A second potential explanation is that the interest groups in the Democratic coalition—the activists, rather than the funders—don’t have the right incentives to focus on down-ballot elections. Perhaps environmentalists, racial justice groups, LGBT organizations, and other liberal interests would like someone to tackle the tricky problem of building power in the states, but each group thinks its own interests are better served by pursuing high-profile national fights. Perhaps Democrats’ reliance on the “netroots” and small donors makes them more likely than Republicans to pick flashy causes that attract clicks and contributions. Or perhaps the progressive coalition is just too fragmented to organize an effort to take back the states. The Democracy Alliance initiative, for example, is already under fire for not including any Latino organizations among its beneficiaries. If you’re a conservative, you could interpret this as the left reaping the folly of identity politics; if you are liberal (or enjoy psychological explanations for political behavior), you might prefer to see this as a consequence of progressives’ natural aversion to hierarchy.

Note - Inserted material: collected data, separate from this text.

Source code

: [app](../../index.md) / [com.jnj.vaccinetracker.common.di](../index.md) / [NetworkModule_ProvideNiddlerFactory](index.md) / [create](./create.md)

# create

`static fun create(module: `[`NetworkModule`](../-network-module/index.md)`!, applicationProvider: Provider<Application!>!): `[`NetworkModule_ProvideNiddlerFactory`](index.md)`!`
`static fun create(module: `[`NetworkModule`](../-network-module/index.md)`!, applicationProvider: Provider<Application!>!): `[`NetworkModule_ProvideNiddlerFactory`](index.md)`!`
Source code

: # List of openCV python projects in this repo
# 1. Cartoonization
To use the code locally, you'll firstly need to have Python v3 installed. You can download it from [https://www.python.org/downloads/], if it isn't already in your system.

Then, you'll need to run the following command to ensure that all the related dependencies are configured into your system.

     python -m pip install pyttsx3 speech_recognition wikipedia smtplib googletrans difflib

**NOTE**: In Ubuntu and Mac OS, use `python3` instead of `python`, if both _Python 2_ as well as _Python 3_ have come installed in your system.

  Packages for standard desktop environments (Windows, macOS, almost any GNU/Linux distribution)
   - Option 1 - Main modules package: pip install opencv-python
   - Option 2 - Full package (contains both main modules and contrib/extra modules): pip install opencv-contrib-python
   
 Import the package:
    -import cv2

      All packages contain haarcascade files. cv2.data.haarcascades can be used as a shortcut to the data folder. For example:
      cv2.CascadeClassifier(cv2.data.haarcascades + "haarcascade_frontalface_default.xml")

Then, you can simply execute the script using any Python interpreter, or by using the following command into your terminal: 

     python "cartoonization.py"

A third hypothesis for liberal weakness in state politics is that conservatives are more likely to care more about intrinsically local issues, such as the content of their kids’ textbooks, while liberals tend to focus on federal social programs. Veteran liberal think-tanker Mark Schmitt endorsed a version of this theory in a 2013 American Prospect piece on the preponderance of conservative state-level policy shops: “I think it’s inherent in liberalism to think of national action being what we’re all about…For conservatives, states’ rights have always been part of their platform.” Of course, this doesn’t explain why the post-2010 conservative state governments weren’t enough to show Democrats how much can be accomplished without holding the national levers of power.

A final explanation is that Democrats simply face too many structural weaknesses in state and local politics, no matter what strategies their funders and activists employ. Groups in the Democratic coalition, such as minorities and young people, are less likely to vote in off-year elections. The habit of clustering in cities also puts them at a disadvantage in legislative elections, since a 95 percent Democratic district is effectively wasting thousands of votes. This problem would exist even if there were no such thing as gerrymandering, but Republicans can make it worse when they draw the legislative maps. There is also the idea, repeated as folk wisdom in progressive circles, that liberals are more likely to move to New York or D.C. at the age when young conservatives are putting down roots in their hometowns, making the connections that let them run for office. Put it all together and Democrats start out in a huge hole before ideology, interest groups, or funders ever come into play.

All of the above are plausible explanations for why progressives still lag in the states, but in my opinion, no single one is totally satisfying. A more complete explanation might have to do with one of the most powerful forces in politics: inertia. Liberal funders, activists, and voters haven’t fixed weaknesses that were evident a decade ago because solving major collective action problems is difficult and political actors have a tendency to continue doing what they’ve always done, especially without a clear alternative model to follow. ALEC has existed for four decades as one such alternative, but its public notoriety really only began in 2012 when activists began targeting it in the wake of Trayvon Martin’s death for backing “Stand Your Ground” laws; before then, it may not have been on the radar of many progressive funders or activists. Where a vacuum exists, some political entrepreneur will usually step in to try to solve the problem, but that doesn’t guarantee that their solution will be effective, sustained, or funded. Maybe the Democracy Alliance’s solution will be the one that sticks, or maybe it will fall by the wayside with the rest; either way, its experience will be a strong argument for studying how political movements and organizations develop and why they choose the strategies they do.